In 1936, she moved to Milledgeville with her husband and took on a job as a legal secretary with Marion Ennis. Working as a secretary for Ennis for many years, she obtained a working knowledge of the law.
“She just had such a wonderful memory that Marion Ennis told her to take the Bar Exam and she passed it,” said Sloan’s daughter, Tony Brown.
Brown, who is named after Marion Ennis’s wife, remembers the day she found out her mother was going to be a lawyer.
“I was so proud of her,” she said. “I was just thrilled to death.”
Sloan had a reputation for being a good lawyer, mainly because she was relentless in the courtroom.
“That tenacious style is what set her apart,” said Reg Bellury, a Baldwin County attorney who worked with her in the beginning of his career. “She just would not give up. She’d pretty much wear you down.”
“On one case that I tried with her she kept calling the A.T 15 — a horrendous looking semiautomatic weapon — a machine gun. Each time, the judge would sustain the objection and she’d say it again,” said Bellury. “She eventually got the D.A. so riled up that he went and got the weapon to show the jury, which is exactly what I didn’t want.
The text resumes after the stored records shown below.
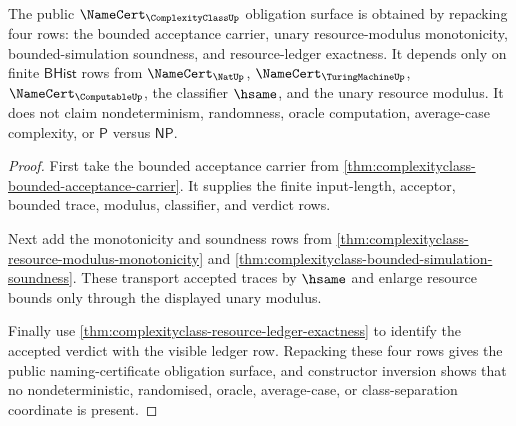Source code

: \begin{theorem}
\label{thm:complexityclass-namecert-obligation-surface}
The public $\NameCert_{\ComplexityClassUp}$ obligation surface is obtained by
repacking four rows: the bounded acceptance carrier, unary resource-modulus
monotonicity, bounded-simulation soundness, and resource-ledger exactness. It
depends only on finite $\mathsf{BHist}$ rows from $\NameCert_{\NatUp}$,
$\NameCert_{\TuringMachineUp}$, $\NameCert_{\ComputableUp}$, the classifier
$\hsame$, and the unary resource modulus. It does not claim nondeterminism,
randomness, oracle computation, average-case complexity, or $\mathsf{P}$ versus
$\mathsf{NP}$.
\end{theorem}
\begin{proof}
First take the bounded acceptance carrier from
\autoref{thm:complexityclass-bounded-acceptance-carrier}. It supplies the
finite input-length, acceptor, bounded trace, modulus, classifier, and verdict
rows.

Next add the monotonicity and soundness rows from
\autoref{thm:complexityclass-resource-modulus-monotonicity} and
\autoref{thm:complexityclass-bounded-simulation-soundness}. These transport
accepted traces by $\hsame$ and enlarge resource bounds only through the
displayed unary modulus.

Finally use \autoref{thm:complexityclass-resource-ledger-exactness} to identify
the accepted verdict with the visible ledger row. Repacking these four rows
gives the public naming-certificate obligation surface, and constructor
inversion shows that no nondeterministic, randomised, oracle, average-case, or
class-separation coordinate is present.
\end{proof}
I lost the case.”
And she is still remembered for her professionalism.
A plaque in the Baldwin County Courthouses’ lawyers lounge states that Sloan was “regarded as an able and zealous advocate who represented her clients fearlessly and fervently.”
At the beginning of her career, she won a case against an attorney who insisted that the reason she won was because of her nice legs, according to Brown.